A friend asked recently if I intended to do NaNoWriMo this year. I said I wasn't sure. Since that time, my potential answer has swung daily between "How could I?" to "How could I not?". That's because I'm in the midst of revising the middle-grade novel I wrote for NaNoWriMo last November.
Without the pressure to write a novel in a month, I probably wouldn't have written this particular novel—so I'm thankful to NaNoWriMo for that. But writing that fast, without any time for revision or reflection along the way, also means that some of the resulting text is extraneous, to put it politely.
I had to try to meet my 1,800 word goal every day, so I often wrote about whatever popped into my head. New characters would appear and speak their minds, whether they needed to be in this particular book or not. One description (not five or six) about how much my heroine loved to read would have been sufficient.
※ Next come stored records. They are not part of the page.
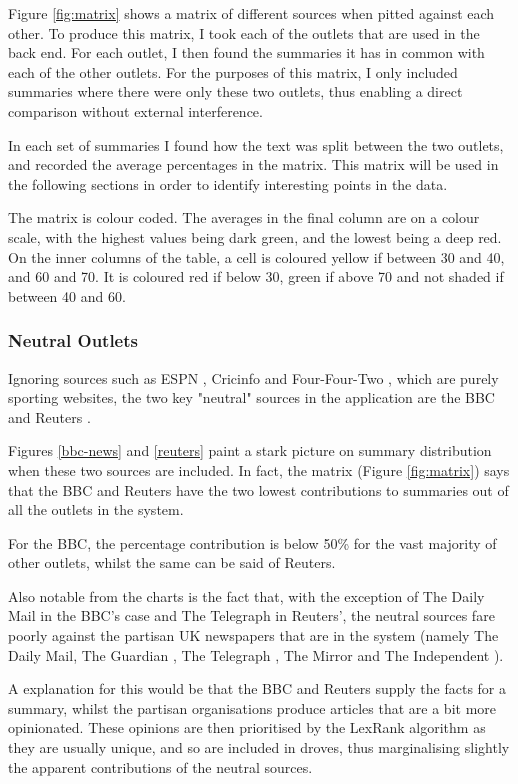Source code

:\documentclass[12pt]{article}
\begin{document}
Figure \ref{fig:matrix} shows a matrix of different sources when pitted against each other. To produce this matrix, I took each of the outlets that are used in the back end. For each outlet, I then found the summaries it has in common with each of the other outlets. For the purposes of this matrix, I only included summaries where there were only these two outlets, thus enabling a direct comparison without external interference.

In each set of summaries I found how the text was split between the two outlets, and recorded the average percentages in the matrix. This matrix will be used in the following sections in order to identify interesting points in the data. 

The matrix is colour coded. The averages in the final column are on a colour scale, with the highest values being dark green, and the lowest being a deep red. On the inner columns of the table, a cell is coloured yellow if between 30 and 40, and 60 and 70. It is coloured red if below 30, green if above 70 and not shaded if between 40 and 60.

\subsubsection{Neutral Outlets}

Ignoring sources such as ESPN \cite{espn}, Cricinfo \cite{cricinfo} and Four-Four-Two \cite{fourfourtwo}, which are purely sporting websites, the two key "neutral" sources in the application are the BBC \cite{bbc} and Reuters \cite{reuters}.

Figures \ref{bbc-news} and \ref{reuters} paint a stark picture on summary distribution when these two sources are included. In fact, the matrix (Figure \ref{fig:matrix}) says that the BBC and Reuters have the two lowest contributions to summaries out of all the outlets in the system. 

For the BBC, the percentage contribution is below 50\% for the vast majority of other outlets, whilst the same can be said of Reuters.

Also notable from the charts is the fact that, with the exception of The Daily Mail \cite{dailymail} in the BBC's case and The Telegraph in Reuters', the neutral sources fare poorly against the partisan UK newspapers that are in the system (namely The Daily Mail, The Guardian \cite{guardian}, The Telegraph \cite{telegraph}, The Mirror \cite{mirror} and The Independent \cite{independent}). 

A explanation for this would be that the BBC and Reuters supply the facts for a summary, whilst the partisan organisations produce articles that are a bit more opinionated. These opinions are then prioritised by the LexRank algorithm \cite{lexRank} as they are usually unique, and so are included in droves, thus marginalising slightly the apparent contributions of the neutral sources. 
\end{document}
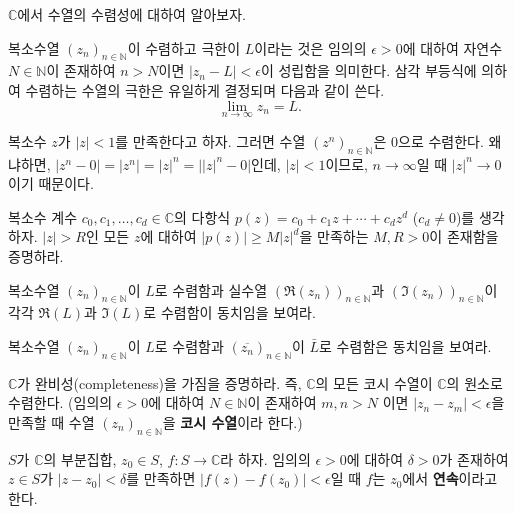 $\mathbb C$에서 수열의 수렴성에 대하여 알아보자.
 
복소수열 $(z_n)_{n\in\mathbb N}$이 수렴하고 극한이 $L$이라는 것은
임의의 $\epsilon>0$에 대하여 자연수 $N\in\mathbb N$이 존재하여
 $n>N$이면 $|z_n -L| < \epsilon$이 성립함을 의미한다.
삼각 부등식에 의하여 수렴하는 수열의 극한은 유일하게 결정되며
다음과 같이 쓴다.
$$
\lim_{n\to\infty} z_n = L.
$$

\begin{saltexample}[label=example-1-1]{}{}
복소수 $z$가 $|z|<1$를 만족한다고 하자.
그러면 수열 $(z^n)_{n\in\mathbb N}$은 $0$으로 수렴한다.
왜냐하면, $|z^n-0| = |z^n| = |z|^n = \big||z|^n-0\big|$인데,
$|z|<1$이므로, $n\to\infty$일 때 $|z|^n\to0$이기 때문이다.
\end{saltexample}

\begin{salt_exercise} \label{ex-1-24}
복소수 계수 $c_0, c_1, \ldots, c_d\in \mathbb C$의
다항식 $p(z)=c_0 + c_1z + \cdots + c_dz^d$ ($c_d\ne0$)를 생각하자.
$|z|>R$인 모든 $z$에 대하여 $|p(z)| \ge M|z|^d$을 만족하는
$M, R>0$이 존재함을 증명하라.
\end{salt_exercise}

\begin{salt_exercise} \label{ex-1-25}
복소수열 $(z_n)_{n\in\mathbb N}$이 $L$로 수렴함과
실수열 $(\Re(z_n))_{n\in\mathbb N}$과  $(\Im(z_n))_{n\in\mathbb N}$이
각각 $\Re(L)$과 $\Im(L)$로 수렴함이 동치임을 보여라.
\end{salt_exercise}

\begin{salt_exercise} \label{ex-1-26}
복소수열 $(z_n)_{n\in\mathbb N}$이 $L$로 수렴함과
$(\overline{z_n})_{n\in\mathbb N}$이 $\bar L$로 수렴함은 동치임을 보여라.
\end{salt_exercise}

\begin{salt_exercise} \label{ex-1-27}
$\mathbb C$가 완비성(completeness)을 가짐을 증명하라.
즉, $\mathbb C$의 모든 코시 수열이 $\mathbb C$의 원소로 수렴한다.
(임의의 $\epsilon>0$에 대하여  $N\in\mathbb N$이 존재하여
$m,n>N$ 이면 $|z_n - z_m| < \epsilon$을 만족할 때
수열 $(z_n)_{n\in\mathbb N}$을 {\bf 코시 수열}이라 한다.)
\end{salt_exercise}

$S$가 $\mathbb C$의 부분집합, $z_0\in S$,  $f:S\to \mathbb C$라 하자.
임의의 $\epsilon>0$에 대하여 $\delta>0$가 존재하여
$z\in S$가 $|z-z_0|<\delta$를 만족하면 $|f(z)-f(z_0)|<\epsilon$일 때
$f$는 $z_0$에서 {\bf 연속}이라고 한다.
The hard part now is figuring out what is worth keeping. I've realized that good prose doesn't necessarily mean good fiction—hence, many well-written sentences need to be deleted. I've spent as much time now hacking through my second draft as I did writing that first draft last year.
If I attempt NaNoWriMo again, I've decided the best option will be to try to write interconnecting-stories-as-a-novel. That way, I can choose the best stories to keep, hacking away without the worry of any visible scar tissue between chapters or even paragraphs.